■ Activity:
Write each entry out once more, please, precisely as shown.

■ Dataset excerpts:
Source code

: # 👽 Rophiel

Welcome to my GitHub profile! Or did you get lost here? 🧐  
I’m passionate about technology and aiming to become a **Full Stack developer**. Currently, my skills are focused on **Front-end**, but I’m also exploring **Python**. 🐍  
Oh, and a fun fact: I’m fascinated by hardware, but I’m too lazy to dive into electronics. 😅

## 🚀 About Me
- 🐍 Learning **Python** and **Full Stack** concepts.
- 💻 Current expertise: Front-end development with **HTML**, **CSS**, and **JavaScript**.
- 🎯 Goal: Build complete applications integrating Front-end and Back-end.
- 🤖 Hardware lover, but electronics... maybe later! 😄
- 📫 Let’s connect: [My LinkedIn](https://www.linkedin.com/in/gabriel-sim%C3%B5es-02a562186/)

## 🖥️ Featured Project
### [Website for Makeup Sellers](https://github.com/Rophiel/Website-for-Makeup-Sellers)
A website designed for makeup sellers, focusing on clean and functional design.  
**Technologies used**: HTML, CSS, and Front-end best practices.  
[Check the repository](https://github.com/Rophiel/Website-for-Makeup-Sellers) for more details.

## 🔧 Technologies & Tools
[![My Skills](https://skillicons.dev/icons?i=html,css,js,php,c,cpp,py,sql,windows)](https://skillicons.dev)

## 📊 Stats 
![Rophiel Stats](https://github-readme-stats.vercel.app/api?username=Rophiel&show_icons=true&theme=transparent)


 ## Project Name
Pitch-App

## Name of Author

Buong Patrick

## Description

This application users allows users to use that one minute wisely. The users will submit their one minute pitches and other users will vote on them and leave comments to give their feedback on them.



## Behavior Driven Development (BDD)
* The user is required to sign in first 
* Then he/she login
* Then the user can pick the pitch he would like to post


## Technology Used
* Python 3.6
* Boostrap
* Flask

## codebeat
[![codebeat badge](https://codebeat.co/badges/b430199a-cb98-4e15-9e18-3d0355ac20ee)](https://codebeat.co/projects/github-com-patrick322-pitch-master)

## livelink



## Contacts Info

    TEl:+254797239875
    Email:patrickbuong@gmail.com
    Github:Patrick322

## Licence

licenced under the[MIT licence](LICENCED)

■ Solution to this exercise:
Source code

: # 👽 Rophiel

Welcome to my GitHub profile! Or did you get lost here? 🧐  
I’m passionate about technology and aiming to become a **Full Stack developer**. Currently, my skills are focused on **Front-end**, but I’m also exploring **Python**. 🐍  
Oh, and a fun fact: I’m fascinated by hardware, but I’m too lazy to dive into electronics. 😅

## 🚀 About Me
- 🐍 Learning **Python** and **Full Stack** concepts.
- 💻 Current expertise: Front-end development with **HTML**, **CSS**, and **JavaScript**.
- 🎯 Goal: Build complete applications integrating Front-end and Back-end.
- 🤖 Hardware lover, but electronics... maybe later! 😄
- 📫 Let’s connect: [My LinkedIn](https://www.linkedin.com/in/gabriel-sim%C3%B5es-02a562186/)

## 🖥️ Featured Project
### [Website for Makeup Sellers](https://github.com/Rophiel/Website-for-Makeup-Sellers)
A website designed for makeup sellers, focusing on clean and functional design.  
**Technologies used**: HTML, CSS, and Front-end best practices.  
[Check the repository](https://github.com/Rophiel/Website-for-Makeup-Sellers) for more details.

## 🔧 Technologies & Tools
[![My Skills](https://skillicons.dev/icons?i=html,css,js,php,c,cpp,py,sql,windows)](https://skillicons.dev)

## 📊 Stats 
![Rophiel Stats](https://github-readme-stats.vercel.app/api?username=Rophiel&show_icons=true&theme=transparent)


 ## Project Name
Pitch-App

## Name of Author

Buong Patrick

## Description

This application users allows users to use that one minute wisely. The users will submit their one minute pitches and other users will vote on them and leave comments to give their feedback on them.



## Behavior Driven Development (BDD)
* The user is required to sign in first 
* Then he/she login
* Then the user can pick the pitch he would like to post


## Technology Used
* Python 3.6
* Boostrap
* Flask

## codebeat
[![codebeat badge](https://codebeat.co/badges/b430199a-cb98-4e15-9e18-3d0355ac20ee)](https://codebeat.co/projects/github-com-patrick322-pitch-master)

## livelink



## Contacts Info

    TEl:+254797239875
    Email:patrickbuong@gmail.com
    Github:Patrick322

## Licence

licenced under the[MIT licence](LICENCED)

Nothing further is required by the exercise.